Your objective → Using the records below, give again exactly the lines from the line that contains "4.3–4.7v at WOT" through the line that contains "### Ignition", both ends included, and only those.

[Records drawn from a dataset]

○ ○ ○

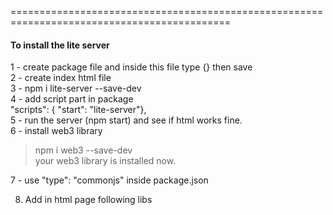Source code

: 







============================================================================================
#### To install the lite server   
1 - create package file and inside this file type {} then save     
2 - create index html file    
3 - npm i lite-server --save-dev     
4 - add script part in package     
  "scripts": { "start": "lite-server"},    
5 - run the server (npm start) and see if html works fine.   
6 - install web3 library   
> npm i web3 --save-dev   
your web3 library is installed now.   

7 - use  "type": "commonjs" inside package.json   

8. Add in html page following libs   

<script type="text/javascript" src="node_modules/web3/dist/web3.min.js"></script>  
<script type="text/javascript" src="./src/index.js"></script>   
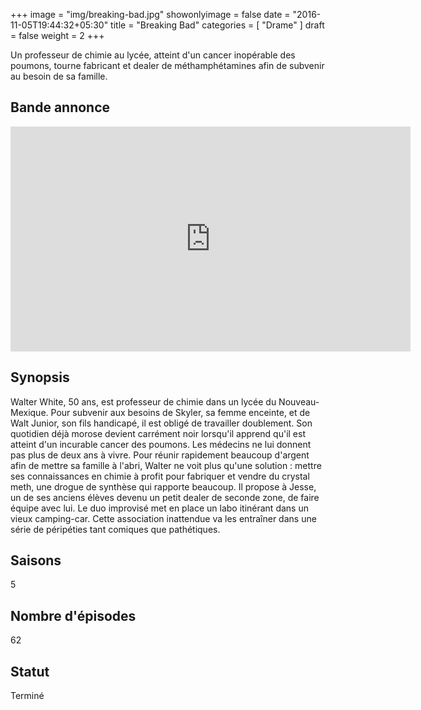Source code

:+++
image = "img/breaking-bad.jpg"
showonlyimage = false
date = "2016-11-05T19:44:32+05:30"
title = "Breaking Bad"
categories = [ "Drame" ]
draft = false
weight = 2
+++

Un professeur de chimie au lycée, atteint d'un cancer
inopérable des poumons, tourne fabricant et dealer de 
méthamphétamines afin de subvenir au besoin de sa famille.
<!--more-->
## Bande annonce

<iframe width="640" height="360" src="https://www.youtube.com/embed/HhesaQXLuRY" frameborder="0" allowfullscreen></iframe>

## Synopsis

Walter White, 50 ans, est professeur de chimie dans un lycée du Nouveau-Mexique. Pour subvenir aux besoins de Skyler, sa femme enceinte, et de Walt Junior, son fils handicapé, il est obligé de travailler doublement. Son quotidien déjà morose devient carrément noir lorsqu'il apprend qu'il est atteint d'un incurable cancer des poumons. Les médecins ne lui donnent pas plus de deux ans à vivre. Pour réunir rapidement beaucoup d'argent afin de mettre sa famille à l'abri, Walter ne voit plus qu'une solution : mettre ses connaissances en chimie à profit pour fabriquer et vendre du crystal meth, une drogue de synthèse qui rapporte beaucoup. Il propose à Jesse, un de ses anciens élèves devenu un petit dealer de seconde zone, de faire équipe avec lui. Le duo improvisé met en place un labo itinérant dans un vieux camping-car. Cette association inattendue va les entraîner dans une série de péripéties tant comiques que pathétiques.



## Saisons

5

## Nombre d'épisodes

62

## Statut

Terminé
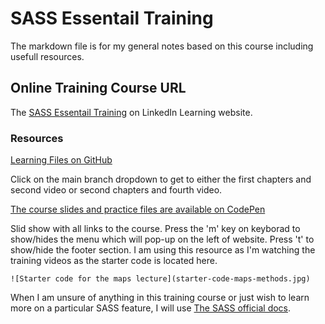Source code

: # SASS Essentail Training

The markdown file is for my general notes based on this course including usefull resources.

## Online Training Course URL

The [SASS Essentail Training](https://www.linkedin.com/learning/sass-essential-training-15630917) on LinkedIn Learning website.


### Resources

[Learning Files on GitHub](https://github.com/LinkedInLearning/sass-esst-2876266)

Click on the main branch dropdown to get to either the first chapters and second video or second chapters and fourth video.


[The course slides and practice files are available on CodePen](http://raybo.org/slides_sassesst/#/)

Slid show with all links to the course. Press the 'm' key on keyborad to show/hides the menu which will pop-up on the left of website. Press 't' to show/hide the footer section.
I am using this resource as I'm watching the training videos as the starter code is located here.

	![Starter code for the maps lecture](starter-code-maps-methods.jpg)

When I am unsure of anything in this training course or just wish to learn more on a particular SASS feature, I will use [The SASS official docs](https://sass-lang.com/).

○ ○ ○

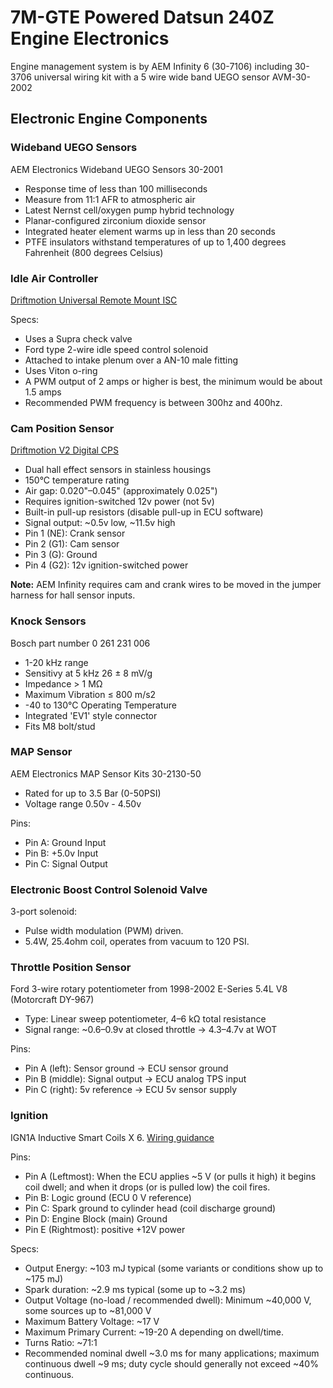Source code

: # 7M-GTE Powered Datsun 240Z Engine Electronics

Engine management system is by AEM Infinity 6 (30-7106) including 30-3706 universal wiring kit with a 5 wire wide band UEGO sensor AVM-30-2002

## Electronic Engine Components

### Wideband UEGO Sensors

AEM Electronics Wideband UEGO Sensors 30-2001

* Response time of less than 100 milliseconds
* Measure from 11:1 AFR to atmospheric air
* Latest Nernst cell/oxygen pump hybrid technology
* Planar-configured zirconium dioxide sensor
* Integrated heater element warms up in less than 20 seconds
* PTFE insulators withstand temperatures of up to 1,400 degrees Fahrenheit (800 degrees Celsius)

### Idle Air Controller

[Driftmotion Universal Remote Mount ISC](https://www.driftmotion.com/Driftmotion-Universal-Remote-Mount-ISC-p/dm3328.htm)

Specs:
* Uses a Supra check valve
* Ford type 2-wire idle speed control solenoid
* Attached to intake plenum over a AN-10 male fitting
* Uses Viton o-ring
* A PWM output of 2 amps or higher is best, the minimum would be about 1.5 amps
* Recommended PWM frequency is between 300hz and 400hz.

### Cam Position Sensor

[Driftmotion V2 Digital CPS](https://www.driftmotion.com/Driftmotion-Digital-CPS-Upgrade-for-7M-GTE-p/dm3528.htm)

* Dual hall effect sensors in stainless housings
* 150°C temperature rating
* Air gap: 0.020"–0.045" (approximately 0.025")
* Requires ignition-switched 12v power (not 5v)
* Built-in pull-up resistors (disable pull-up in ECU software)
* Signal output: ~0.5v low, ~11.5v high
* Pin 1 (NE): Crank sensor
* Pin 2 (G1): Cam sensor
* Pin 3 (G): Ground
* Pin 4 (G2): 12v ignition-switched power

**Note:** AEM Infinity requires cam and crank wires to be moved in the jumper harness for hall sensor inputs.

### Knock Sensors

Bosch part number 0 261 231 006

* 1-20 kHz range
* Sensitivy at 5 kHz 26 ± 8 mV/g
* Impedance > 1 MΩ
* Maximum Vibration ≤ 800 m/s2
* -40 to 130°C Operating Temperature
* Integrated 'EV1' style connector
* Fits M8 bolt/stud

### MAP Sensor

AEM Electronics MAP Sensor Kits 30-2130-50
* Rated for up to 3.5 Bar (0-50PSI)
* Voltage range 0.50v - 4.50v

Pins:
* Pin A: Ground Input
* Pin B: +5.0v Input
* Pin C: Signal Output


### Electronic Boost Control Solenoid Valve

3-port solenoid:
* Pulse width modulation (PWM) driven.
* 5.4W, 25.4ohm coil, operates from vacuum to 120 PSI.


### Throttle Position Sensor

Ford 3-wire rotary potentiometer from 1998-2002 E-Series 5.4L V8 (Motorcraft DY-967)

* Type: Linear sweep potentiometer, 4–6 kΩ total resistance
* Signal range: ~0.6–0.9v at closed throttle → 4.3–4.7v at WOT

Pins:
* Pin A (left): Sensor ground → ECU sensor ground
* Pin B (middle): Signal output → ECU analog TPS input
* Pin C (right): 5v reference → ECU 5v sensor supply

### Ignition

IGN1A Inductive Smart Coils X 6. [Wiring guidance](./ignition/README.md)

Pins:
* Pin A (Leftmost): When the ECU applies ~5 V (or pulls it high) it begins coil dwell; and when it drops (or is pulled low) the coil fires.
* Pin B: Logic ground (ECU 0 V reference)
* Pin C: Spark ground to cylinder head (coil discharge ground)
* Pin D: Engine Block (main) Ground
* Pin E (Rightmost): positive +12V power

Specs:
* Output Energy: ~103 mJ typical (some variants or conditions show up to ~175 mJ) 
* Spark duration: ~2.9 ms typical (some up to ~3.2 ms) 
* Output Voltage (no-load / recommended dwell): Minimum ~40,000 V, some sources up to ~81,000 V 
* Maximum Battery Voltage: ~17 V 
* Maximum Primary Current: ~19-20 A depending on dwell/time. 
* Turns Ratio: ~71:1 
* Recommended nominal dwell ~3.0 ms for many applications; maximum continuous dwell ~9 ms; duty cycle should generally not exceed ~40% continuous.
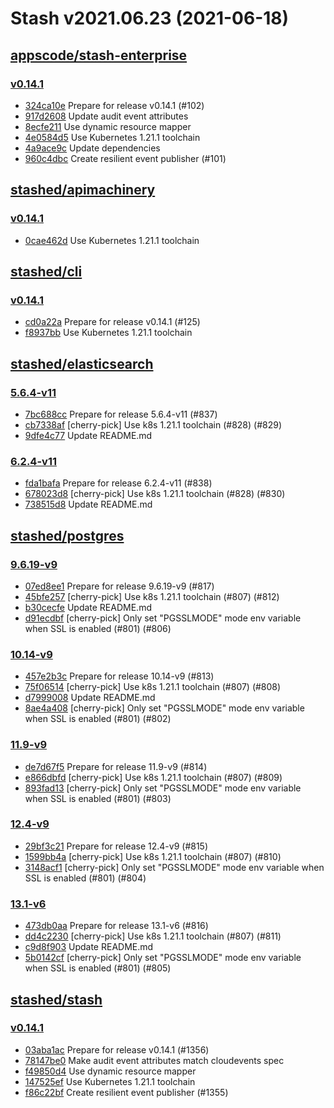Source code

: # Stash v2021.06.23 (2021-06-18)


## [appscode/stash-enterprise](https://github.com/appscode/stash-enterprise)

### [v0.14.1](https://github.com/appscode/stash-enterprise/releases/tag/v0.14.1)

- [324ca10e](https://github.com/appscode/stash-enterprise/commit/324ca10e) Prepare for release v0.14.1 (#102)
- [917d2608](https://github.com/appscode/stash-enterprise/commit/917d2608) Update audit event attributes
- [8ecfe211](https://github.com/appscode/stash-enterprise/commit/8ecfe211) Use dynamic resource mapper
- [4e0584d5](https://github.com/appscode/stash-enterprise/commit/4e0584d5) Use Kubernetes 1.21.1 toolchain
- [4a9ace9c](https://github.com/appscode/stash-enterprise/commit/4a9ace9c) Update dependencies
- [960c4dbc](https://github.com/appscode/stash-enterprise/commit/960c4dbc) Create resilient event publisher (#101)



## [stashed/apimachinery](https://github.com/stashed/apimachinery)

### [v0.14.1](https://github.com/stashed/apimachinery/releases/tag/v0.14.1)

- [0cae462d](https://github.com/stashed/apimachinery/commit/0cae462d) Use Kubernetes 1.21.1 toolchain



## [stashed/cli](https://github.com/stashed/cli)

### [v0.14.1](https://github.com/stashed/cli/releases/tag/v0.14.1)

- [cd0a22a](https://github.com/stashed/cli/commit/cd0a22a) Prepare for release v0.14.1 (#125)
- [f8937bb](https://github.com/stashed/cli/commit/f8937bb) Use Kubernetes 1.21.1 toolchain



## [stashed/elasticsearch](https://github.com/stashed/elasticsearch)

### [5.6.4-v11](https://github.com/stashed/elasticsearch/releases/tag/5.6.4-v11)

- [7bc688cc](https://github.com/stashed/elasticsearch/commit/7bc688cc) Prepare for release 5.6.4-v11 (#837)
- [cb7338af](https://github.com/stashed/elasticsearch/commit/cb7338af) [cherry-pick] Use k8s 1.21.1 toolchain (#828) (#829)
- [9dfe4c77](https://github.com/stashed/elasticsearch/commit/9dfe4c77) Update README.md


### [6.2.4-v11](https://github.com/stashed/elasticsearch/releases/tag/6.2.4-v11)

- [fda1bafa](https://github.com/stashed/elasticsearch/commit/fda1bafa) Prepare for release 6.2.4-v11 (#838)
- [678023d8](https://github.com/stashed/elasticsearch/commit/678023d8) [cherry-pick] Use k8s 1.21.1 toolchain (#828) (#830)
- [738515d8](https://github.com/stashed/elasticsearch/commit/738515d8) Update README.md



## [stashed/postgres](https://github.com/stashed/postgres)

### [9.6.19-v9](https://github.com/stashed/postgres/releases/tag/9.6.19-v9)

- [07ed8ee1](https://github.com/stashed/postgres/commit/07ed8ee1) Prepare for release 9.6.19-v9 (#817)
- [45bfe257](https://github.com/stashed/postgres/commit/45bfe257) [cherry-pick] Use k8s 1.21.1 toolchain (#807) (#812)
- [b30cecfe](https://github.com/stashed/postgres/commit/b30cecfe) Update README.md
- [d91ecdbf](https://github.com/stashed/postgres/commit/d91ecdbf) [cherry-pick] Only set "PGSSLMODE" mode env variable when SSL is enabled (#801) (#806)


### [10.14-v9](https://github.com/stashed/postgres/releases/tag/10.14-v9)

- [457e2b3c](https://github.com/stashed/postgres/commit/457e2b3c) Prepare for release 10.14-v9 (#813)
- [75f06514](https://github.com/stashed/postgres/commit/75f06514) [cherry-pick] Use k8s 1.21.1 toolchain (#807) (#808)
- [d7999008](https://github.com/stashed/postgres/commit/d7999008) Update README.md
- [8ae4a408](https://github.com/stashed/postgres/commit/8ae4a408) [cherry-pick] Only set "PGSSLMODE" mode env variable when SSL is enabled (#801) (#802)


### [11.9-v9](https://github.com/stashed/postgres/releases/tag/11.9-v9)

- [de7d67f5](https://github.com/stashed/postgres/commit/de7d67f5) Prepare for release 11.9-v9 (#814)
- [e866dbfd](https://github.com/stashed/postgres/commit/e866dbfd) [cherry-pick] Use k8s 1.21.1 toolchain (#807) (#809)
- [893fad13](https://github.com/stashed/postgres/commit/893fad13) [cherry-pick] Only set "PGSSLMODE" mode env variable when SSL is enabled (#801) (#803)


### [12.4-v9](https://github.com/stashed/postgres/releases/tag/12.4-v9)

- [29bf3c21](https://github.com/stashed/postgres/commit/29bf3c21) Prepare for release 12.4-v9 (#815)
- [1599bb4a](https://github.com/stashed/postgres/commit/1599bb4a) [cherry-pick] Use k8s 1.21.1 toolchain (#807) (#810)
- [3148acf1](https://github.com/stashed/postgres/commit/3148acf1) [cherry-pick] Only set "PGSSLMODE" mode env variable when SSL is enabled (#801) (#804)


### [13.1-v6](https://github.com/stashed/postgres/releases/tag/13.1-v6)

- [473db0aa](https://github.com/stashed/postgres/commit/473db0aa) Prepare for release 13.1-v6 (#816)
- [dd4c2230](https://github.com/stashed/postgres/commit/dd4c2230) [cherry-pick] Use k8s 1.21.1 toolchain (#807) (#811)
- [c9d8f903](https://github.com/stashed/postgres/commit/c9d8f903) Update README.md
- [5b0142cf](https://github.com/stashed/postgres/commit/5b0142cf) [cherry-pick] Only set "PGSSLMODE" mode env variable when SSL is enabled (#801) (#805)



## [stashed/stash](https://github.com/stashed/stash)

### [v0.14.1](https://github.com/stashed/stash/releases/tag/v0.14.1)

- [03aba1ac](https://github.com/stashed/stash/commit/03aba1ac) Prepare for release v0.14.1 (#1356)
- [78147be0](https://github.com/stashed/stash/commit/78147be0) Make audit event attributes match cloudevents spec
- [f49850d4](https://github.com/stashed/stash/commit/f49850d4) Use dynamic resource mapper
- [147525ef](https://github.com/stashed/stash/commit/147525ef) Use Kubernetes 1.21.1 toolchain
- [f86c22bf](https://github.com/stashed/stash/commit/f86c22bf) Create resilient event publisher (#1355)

○ ○ ○

Answer for the task →
* Signal range: ~0.6–0.9v at closed throttle → 4.3–4.7v at WOT

Pins:
* Pin A (left): Sensor ground → ECU sensor ground
* Pin B (middle): Signal output → ECU analog TPS input
* Pin C (right): 5v reference → ECU 5v sensor supply

### Ignition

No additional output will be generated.